■ SUPPLIED RECORDS ■

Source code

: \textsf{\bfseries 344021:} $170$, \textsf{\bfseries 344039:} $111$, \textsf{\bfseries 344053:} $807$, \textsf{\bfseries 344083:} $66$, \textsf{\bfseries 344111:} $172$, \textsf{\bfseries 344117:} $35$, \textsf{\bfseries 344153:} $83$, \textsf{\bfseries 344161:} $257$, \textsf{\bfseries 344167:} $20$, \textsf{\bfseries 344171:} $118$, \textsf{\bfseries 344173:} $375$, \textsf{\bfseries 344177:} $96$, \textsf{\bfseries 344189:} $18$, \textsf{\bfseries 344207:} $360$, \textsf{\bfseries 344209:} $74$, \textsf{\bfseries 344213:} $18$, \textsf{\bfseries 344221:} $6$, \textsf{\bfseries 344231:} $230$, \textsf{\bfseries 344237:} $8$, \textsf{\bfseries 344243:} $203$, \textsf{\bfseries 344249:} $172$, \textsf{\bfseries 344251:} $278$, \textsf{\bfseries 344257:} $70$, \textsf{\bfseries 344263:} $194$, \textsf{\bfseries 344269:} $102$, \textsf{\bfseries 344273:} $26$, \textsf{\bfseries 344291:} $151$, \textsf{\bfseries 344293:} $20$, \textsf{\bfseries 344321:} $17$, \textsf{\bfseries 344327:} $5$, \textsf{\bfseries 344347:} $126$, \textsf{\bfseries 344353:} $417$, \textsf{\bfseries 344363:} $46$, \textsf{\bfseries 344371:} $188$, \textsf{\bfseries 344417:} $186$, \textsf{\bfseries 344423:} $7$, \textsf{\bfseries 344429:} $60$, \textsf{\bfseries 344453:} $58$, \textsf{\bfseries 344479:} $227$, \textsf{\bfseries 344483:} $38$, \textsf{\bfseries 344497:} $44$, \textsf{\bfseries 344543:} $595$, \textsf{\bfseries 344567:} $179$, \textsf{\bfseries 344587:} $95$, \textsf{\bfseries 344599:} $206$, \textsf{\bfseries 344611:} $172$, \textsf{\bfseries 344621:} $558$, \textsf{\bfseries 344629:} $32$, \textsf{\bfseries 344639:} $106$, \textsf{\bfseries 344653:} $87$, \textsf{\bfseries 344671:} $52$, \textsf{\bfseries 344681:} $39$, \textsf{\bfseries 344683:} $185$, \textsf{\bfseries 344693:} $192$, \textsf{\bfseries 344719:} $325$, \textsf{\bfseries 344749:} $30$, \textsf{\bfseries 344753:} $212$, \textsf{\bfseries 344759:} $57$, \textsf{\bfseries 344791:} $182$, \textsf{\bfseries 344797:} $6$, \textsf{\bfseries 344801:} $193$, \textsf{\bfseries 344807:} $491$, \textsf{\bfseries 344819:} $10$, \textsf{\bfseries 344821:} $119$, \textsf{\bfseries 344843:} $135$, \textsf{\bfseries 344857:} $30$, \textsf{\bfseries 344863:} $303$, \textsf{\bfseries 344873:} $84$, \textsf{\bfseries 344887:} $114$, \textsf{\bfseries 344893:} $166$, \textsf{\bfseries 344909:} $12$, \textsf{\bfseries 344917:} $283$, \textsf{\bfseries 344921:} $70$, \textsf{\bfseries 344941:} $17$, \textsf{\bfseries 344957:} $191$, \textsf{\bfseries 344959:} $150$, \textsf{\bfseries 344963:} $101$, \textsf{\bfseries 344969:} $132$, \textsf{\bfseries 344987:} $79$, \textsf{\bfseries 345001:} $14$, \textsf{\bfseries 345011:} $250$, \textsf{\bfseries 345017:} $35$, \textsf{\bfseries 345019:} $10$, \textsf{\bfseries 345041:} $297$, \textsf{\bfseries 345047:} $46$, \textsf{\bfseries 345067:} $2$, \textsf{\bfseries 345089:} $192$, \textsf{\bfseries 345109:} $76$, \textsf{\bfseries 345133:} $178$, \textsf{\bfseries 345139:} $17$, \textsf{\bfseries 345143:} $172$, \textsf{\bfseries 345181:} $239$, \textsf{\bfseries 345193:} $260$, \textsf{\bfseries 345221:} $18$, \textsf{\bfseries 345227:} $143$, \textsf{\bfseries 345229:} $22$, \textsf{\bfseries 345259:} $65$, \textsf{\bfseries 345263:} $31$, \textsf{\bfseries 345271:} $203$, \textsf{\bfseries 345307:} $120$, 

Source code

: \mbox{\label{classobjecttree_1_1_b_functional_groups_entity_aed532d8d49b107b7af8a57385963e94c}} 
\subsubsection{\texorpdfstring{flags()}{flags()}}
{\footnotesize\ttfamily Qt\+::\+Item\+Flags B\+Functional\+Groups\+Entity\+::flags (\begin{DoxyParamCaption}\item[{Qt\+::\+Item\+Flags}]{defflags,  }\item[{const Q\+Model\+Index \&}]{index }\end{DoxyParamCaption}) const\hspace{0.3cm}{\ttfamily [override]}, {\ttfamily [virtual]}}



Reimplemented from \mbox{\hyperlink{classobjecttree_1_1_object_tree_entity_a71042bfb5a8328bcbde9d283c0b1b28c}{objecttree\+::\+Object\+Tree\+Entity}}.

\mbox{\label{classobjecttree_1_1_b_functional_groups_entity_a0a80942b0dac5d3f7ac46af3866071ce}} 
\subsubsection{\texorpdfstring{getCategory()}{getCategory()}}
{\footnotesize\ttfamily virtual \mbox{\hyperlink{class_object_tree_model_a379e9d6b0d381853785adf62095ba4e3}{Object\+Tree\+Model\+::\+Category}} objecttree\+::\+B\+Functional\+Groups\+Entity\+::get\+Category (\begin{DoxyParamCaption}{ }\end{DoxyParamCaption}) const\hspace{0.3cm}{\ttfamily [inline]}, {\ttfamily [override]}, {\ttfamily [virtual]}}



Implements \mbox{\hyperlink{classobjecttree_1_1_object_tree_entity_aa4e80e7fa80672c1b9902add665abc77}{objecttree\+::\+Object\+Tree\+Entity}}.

■ WORK INSTRUCTION ■
Copy whichever lines of the records above contain the word "subsubsection".

■ TASK RESULT ■
\subsubsection{\texorpdfstring{flags()}{flags()}}
\subsubsection{\texorpdfstring{getCategory()}{getCategory()}}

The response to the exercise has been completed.